2.2 Extend ClusterInformation

class ClusterInformation:
    def __init__(self, host_info_list: List[HostInfo], logger,
                 calculate_aggregated_info=True):
        # Existing attributes...
        self.total_memory_bytes = 0
        self.total_cores = 0

        # NEW aggregated attributes
        self.num_hosts = len(host_info_list)
        self.min_memory_bytes = 0
        self.max_memory_bytes = 0
        self.collection_method = "unknown"  # "mpi", "args", "dlio_summary"
        self.collection_timestamp = None
        self.host_consistency_issues = []  # List of detected inconsistencies

    @classmethod
    def from_mpi_collection(cls, collected_data: Dict[str, Any],
                            logger) -> 'ClusterInformation':
        """Create ClusterInformation from MPI collector output"""

    def validate_cluster_consistency(self) -> List[str]:
        """
        Check that all nodes have consistent configurations.
        Returns list of warning messages for any inconsistencies.
        """

Phase 3: Integration with Benchmark Classes

File: mlpstorage/benchmarks/base.py and mlpstorage/benchmarks/dlio.py

3.1 Add Collection to Base Benchmark

class Benchmark(abc.ABC):
    def __init__(self, args, logger=None, run_datetime=None, run_number=0):
        # Existing init...

        # NEW: Collect cluster information before benchmark
        self.cluster_information = None
        if self._should_collect_cluster_info():
            self.cluster_information = self._collect_cluster_information()

    def _should_collect_cluster_info(self) -> bool:
        """Determine if we should collect cluster info"""
        return (hasattr(self.args, 'hosts') and
                self.args.hosts and
                len(self.args.hosts) > 0 and
                self.args.command not in ['datagen', 'configview'])

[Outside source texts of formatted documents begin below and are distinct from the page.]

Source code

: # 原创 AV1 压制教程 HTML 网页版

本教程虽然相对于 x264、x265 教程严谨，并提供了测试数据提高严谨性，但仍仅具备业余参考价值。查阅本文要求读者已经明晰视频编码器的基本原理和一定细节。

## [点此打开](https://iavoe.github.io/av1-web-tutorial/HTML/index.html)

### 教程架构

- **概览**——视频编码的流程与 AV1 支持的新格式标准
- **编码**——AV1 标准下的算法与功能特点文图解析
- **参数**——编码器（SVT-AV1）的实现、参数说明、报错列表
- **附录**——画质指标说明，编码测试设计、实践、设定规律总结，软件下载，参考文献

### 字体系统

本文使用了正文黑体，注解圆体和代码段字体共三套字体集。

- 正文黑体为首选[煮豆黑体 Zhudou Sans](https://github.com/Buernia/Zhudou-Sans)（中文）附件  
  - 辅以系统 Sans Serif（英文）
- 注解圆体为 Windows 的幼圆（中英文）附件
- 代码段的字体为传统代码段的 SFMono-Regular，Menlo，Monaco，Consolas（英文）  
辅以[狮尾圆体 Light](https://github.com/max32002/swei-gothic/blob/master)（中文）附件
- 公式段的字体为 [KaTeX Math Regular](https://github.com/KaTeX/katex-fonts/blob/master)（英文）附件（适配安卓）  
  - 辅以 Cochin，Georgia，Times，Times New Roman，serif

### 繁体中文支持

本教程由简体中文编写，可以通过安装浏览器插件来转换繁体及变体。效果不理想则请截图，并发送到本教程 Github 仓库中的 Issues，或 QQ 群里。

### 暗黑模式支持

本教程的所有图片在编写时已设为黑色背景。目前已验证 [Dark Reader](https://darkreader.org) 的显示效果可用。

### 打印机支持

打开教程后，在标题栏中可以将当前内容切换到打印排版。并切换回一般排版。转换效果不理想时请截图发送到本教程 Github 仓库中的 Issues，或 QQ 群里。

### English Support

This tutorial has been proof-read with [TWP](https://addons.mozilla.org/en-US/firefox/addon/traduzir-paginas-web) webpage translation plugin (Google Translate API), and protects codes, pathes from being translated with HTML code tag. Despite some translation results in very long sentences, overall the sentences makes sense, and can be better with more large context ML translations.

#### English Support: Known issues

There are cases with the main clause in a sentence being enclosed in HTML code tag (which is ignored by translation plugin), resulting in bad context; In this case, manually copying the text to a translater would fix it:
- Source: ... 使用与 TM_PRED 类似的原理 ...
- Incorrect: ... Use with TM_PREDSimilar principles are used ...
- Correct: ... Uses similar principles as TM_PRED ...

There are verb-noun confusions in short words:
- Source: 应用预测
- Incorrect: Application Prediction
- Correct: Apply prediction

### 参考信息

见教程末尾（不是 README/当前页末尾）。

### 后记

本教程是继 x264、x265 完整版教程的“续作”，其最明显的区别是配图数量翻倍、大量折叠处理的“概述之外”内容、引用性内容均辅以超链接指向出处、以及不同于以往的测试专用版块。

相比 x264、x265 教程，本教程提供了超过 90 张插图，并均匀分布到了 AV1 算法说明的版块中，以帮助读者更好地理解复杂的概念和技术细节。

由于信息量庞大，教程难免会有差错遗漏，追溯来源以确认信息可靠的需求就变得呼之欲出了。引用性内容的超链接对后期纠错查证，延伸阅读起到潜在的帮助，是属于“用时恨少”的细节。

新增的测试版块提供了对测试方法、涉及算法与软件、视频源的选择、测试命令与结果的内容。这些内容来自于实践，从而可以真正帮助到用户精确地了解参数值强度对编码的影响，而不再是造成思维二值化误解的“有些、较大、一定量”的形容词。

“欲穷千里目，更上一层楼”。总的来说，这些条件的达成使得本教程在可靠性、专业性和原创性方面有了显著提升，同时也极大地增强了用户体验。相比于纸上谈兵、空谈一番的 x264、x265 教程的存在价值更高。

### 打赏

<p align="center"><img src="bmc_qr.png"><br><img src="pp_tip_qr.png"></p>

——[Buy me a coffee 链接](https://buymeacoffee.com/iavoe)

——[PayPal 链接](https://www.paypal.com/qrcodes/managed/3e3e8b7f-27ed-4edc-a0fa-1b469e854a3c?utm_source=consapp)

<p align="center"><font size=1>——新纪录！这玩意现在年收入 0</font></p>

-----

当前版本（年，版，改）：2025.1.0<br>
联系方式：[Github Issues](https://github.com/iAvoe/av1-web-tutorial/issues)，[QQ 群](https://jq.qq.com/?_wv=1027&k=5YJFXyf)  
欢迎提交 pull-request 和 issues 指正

    def _collect_cluster_information(self) -> Optional[ClusterInformation]:
        """
        Collect cluster information using MPI if available,
        otherwise fall back to CLI args.
        """
        if self.args.exec_type == EXEC_TYPE.MPI:
            try:
                from mlpstorage.cluster_collector import MPIClusterCollector
                collector = MPIClusterCollector(
                    hosts=self.args.hosts,
                    mpi_bin=self.args.mpi_bin,
                    logger=self.logger,
                    allow_run_as_root=self.args.allow_run_as_root
                )
                return collector.collect()
            except Exception as e:
                self.logger.warning(f"MPI collection failed: {e}, falling back to args")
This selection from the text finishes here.